# EXTRACTED ENTRIES
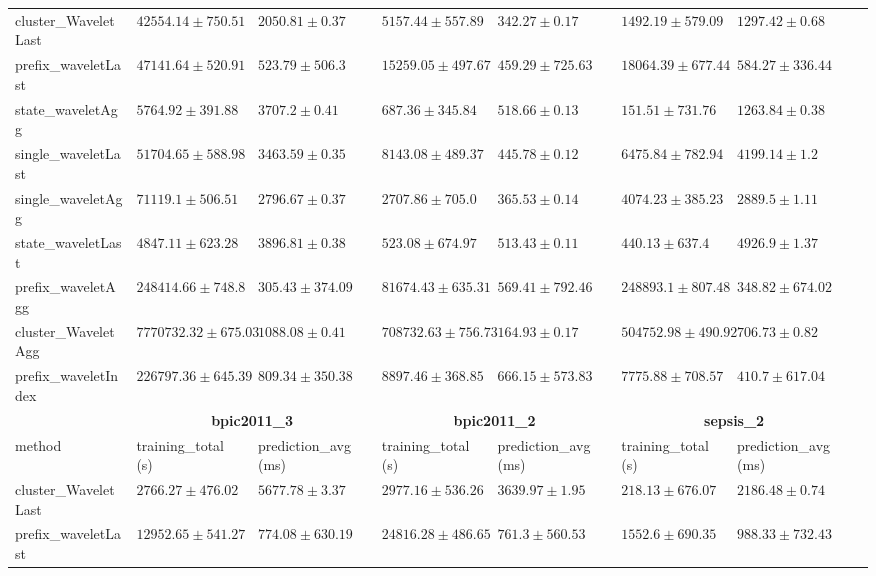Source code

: \documentclass[twoside,11pt]{Latex/Classes/PhDthesisPSnPDF}
\begin{document}
\begin{table}[h]
{\begin{tabular}{llllllll}
				cluster\_WaveletLast & $42554.14 \pm 750.51$ & $2050.81 \pm 0.37$ & $5157.44 \pm 557.89$ & $342.27 \pm 0.17$ & $1492.19 \pm 579.09$ & $1297.42 \pm 0.68$ \\ 
				prefix\_waveletLast & $47141.64 \pm 520.91$ & $523.79 \pm 506.3$ & $15259.05 \pm 497.67$ & $459.29 \pm 725.63$ & $18064.39 \pm 677.44$ & $584.27 \pm 336.44$ \\ 
				state\_waveletAgg & $5764.92 \pm 391.88$ & $3707.2 \pm 0.41$ & $687.36 \pm 345.84$ & $518.66 \pm 0.13$ & $\mathbf{151.51 \pm 731.76}$ & $1263.84 \pm 0.38$ \\ 
				single\_waveletLast & $51704.65 \pm 588.98$ & $3463.59 \pm 0.35$ & $8143.08 \pm 489.37$ & $445.78 \pm 0.12$ & $6475.84 \pm 782.94$ & $4199.14 \pm 1.2$ \\ 
				single\_waveletAgg & $71119.1 \pm 506.51$ & $2796.67 \pm 0.37$ & $2707.86 \pm 705.0$ & $365.53 \pm 0.14$ & $4074.23 \pm 385.23$ & $2889.5 \pm 1.11$ \\ 
				state\_waveletLast & $\mathbf{4847.11 \pm 623.28}$ & $3896.81 \pm 0.38$ & $\mathbf{523.08 \pm 674.97}$ & $513.43 \pm 0.11$ & $440.13 \pm 637.4$ & $4926.9 \pm 1.37$ \\ 
				prefix\_waveletAgg & $248414.66 \pm 748.8$ & $\mathbf{305.43 \pm 374.09}$ & $81674.43 \pm 635.31$ & $569.41 \pm 792.46$ & $248893.1 \pm 807.48$ & $\mathbf{348.82 \pm 674.02}$ \\ 
				cluster\_WaveletAgg & $7770732.32 \pm 675.03$ & $1088.08 \pm 0.41$ & $708732.63 \pm 756.73$ & $\mathbf{164.93 \pm 0.17}$ & $504752.98 \pm 490.92$ & $706.73 \pm 0.82$ \\ 
				prefix\_waveletIndex & $226797.36 \pm 645.39$ & $809.34 \pm 350.38$ & $8897.46 \pm 368.85$ & $666.15 \pm 573.83$ & $7775.88 \pm 708.57$ & $410.7 \pm 617.04$ \\ 
				\bottomrule
				\toprule
				& \multicolumn{2}{c}{{\bfseries bpic2011\_3}} & \multicolumn{2}{c}{{\bfseries bpic2011\_2}} & \multicolumn{2}{c}{{\bfseries sepsis\_2}} \\ \cmidrule(lr){2-3} \cmidrule(lr){4-5} \cmidrule(lr){6-7}
				method  & training\_total (s) & prediction\_avg (ms) & training\_total (s) & prediction\_avg (ms) & training\_total (s) & prediction\_avg (ms) \\ \midrule
				cluster\_WaveletLast & $2766.27 \pm 476.02$ & $5677.78 \pm 3.37$ & $2977.16 \pm 536.26$ & $3639.97 \pm 1.95$ & $218.13 \pm 676.07$ & $2186.48 \pm 0.74$ \\ 
				prefix\_waveletLast & $12952.65 \pm 541.27$ & $774.08 \pm 630.19$ & $24816.28 \pm 486.65$ & $761.3 \pm 560.53$ & $1552.6 \pm 690.35$ & $988.33 \pm 732.43$ \\ 

\end{tabular}}
\end{table}
\end{document}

# EXERCISE PROMPT
Write out every entry again word for word, without any of the pictures.

# ANSWER
Source code

: \documentclass[twoside,11pt]{Latex/Classes/PhDthesisPSnPDF}
\begin{document}
\begin{table}[h]
{\begin{tabular}{llllllll}
				cluster\_WaveletLast & $42554.14 \pm 750.51$ & $2050.81 \pm 0.37$ & $5157.44 \pm 557.89$ & $342.27 \pm 0.17$ & $1492.19 \pm 579.09$ & $1297.42 \pm 0.68$ \\ 
				prefix\_waveletLast & $47141.64 \pm 520.91$ & $523.79 \pm 506.3$ & $15259.05 \pm 497.67$ & $459.29 \pm 725.63$ & $18064.39 \pm 677.44$ & $584.27 \pm 336.44$ \\ 
				state\_waveletAgg & $5764.92 \pm 391.88$ & $3707.2 \pm 0.41$ & $687.36 \pm 345.84$ & $518.66 \pm 0.13$ & $\mathbf{151.51 \pm 731.76}$ & $1263.84 \pm 0.38$ \\ 
				single\_waveletLast & $51704.65 \pm 588.98$ & $3463.59 \pm 0.35$ & $8143.08 \pm 489.37$ & $445.78 \pm 0.12$ & $6475.84 \pm 782.94$ & $4199.14 \pm 1.2$ \\ 
				single\_waveletAgg & $71119.1 \pm 506.51$ & $2796.67 \pm 0.37$ & $2707.86 \pm 705.0$ & $365.53 \pm 0.14$ & $4074.23 \pm 385.23$ & $2889.5 \pm 1.11$ \\ 
				state\_waveletLast & $\mathbf{4847.11 \pm 623.28}$ & $3896.81 \pm 0.38$ & $\mathbf{523.08 \pm 674.97}$ & $513.43 \pm 0.11$ & $440.13 \pm 637.4$ & $4926.9 \pm 1.37$ \\ 
				prefix\_waveletAgg & $248414.66 \pm 748.8$ & $\mathbf{305.43 \pm 374.09}$ & $81674.43 \pm 635.31$ & $569.41 \pm 792.46$ & $248893.1 \pm 807.48$ & $\mathbf{348.82 \pm 674.02}$ \\ 
				cluster\_WaveletAgg & $7770732.32 \pm 675.03$ & $1088.08 \pm 0.41$ & $708732.63 \pm 756.73$ & $\mathbf{164.93 \pm 0.17}$ & $504752.98 \pm 490.92$ & $706.73 \pm 0.82$ \\ 
				prefix\_waveletIndex & $226797.36 \pm 645.39$ & $809.34 \pm 350.38$ & $8897.46 \pm 368.85$ & $666.15 \pm 573.83$ & $7775.88 \pm 708.57$ & $410.7 \pm 617.04$ \\ 
				\bottomrule
				\toprule
				& \multicolumn{2}{c}{{\bfseries bpic2011\_3}} & \multicolumn{2}{c}{{\bfseries bpic2011\_2}} & \multicolumn{2}{c}{{\bfseries sepsis\_2}} \\ \cmidrule(lr){2-3} \cmidrule(lr){4-5} \cmidrule(lr){6-7}
				method  & training\_total (s) & prediction\_avg (ms) & training\_total (s) & prediction\_avg (ms) & training\_total (s) & prediction\_avg (ms) \\ \midrule
				cluster\_WaveletLast & $2766.27 \pm 476.02$ & $5677.78 \pm 3.37$ & $2977.16 \pm 536.26$ & $3639.97 \pm 1.95$ & $218.13 \pm 676.07$ & $2186.48 \pm 0.74$ \\ 
				prefix\_waveletLast & $12952.65 \pm 541.27$ & $774.08 \pm 630.19$ & $24816.28 \pm 486.65$ & $761.3 \pm 560.53$ & $1552.6 \pm 690.35$ & $988.33 \pm 732.43$ \\ 

\end{tabular}}
\end{table}
\end{document}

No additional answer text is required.